● WHAT TO PRODUCE
Everything from the line containing "- Functional search, filter, and" through the line containing "full pipeline testing" in the listing below should be copied exactly, and nothing more.

● MATERIAL PROVIDED
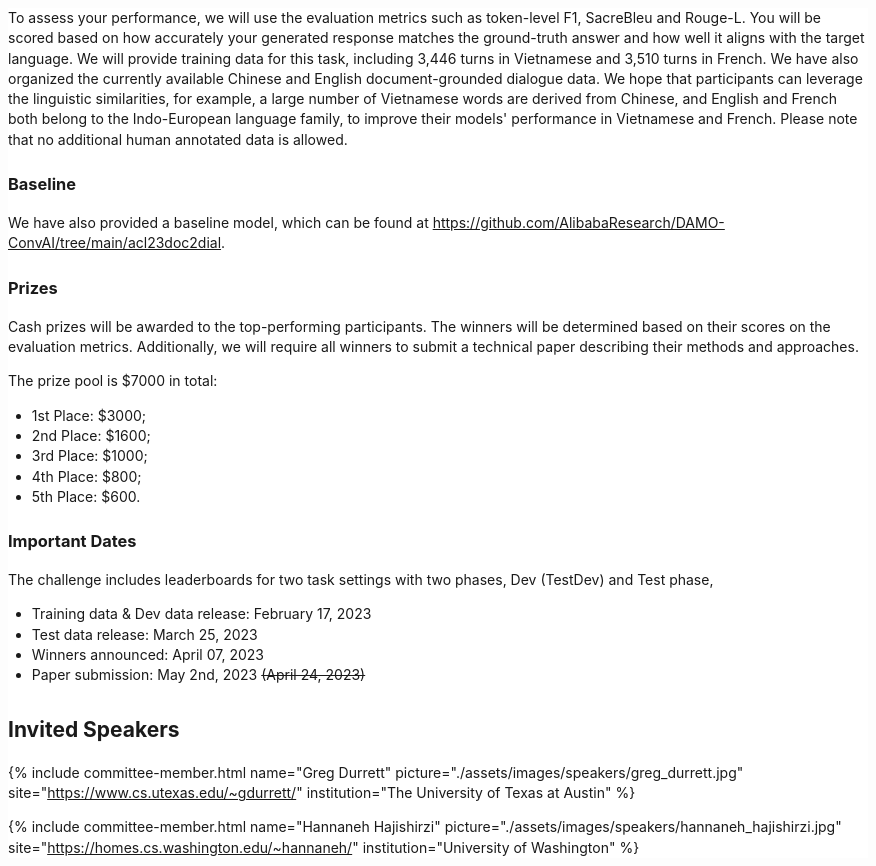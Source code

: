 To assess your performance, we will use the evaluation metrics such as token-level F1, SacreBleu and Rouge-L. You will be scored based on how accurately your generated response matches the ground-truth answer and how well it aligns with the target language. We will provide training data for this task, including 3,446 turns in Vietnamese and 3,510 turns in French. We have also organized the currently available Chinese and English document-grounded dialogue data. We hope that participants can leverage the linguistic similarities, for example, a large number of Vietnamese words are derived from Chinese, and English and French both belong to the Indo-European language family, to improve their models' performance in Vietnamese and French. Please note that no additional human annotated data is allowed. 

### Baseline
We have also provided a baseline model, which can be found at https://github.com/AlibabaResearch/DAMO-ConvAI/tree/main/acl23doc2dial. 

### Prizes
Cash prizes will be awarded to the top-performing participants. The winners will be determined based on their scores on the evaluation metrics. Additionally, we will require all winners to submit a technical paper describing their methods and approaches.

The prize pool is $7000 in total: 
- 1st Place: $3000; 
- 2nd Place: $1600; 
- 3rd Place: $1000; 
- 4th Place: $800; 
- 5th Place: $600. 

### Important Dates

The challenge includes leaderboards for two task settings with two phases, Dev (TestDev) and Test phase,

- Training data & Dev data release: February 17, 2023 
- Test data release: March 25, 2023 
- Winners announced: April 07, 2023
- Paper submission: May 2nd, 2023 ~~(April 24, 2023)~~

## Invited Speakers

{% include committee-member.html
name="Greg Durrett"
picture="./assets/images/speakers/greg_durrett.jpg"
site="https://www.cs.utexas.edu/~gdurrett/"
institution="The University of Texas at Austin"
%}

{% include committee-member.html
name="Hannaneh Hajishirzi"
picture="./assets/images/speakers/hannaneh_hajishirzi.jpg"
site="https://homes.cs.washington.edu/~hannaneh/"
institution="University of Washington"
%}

* * *

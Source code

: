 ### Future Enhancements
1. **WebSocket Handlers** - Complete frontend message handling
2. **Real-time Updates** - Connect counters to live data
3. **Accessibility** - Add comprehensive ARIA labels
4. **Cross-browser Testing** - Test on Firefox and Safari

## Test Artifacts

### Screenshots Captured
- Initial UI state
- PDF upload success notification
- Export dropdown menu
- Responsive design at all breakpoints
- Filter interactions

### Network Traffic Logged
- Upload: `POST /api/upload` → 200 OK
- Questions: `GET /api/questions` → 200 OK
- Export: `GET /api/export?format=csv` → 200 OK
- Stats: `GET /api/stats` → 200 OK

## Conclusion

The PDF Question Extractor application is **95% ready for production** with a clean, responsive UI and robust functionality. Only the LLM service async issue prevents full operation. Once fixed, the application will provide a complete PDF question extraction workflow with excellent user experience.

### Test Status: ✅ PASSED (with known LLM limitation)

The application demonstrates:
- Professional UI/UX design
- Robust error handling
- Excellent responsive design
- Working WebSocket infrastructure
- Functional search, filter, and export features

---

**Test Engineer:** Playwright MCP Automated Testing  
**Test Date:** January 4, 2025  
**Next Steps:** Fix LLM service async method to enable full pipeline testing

● ANSWER SECTION
- Functional search, filter, and export features

---

**Test Engineer:** Playwright MCP Automated Testing  
**Test Date:** January 4, 2025  
**Next Steps:** Fix LLM service async method to enable full pipeline testing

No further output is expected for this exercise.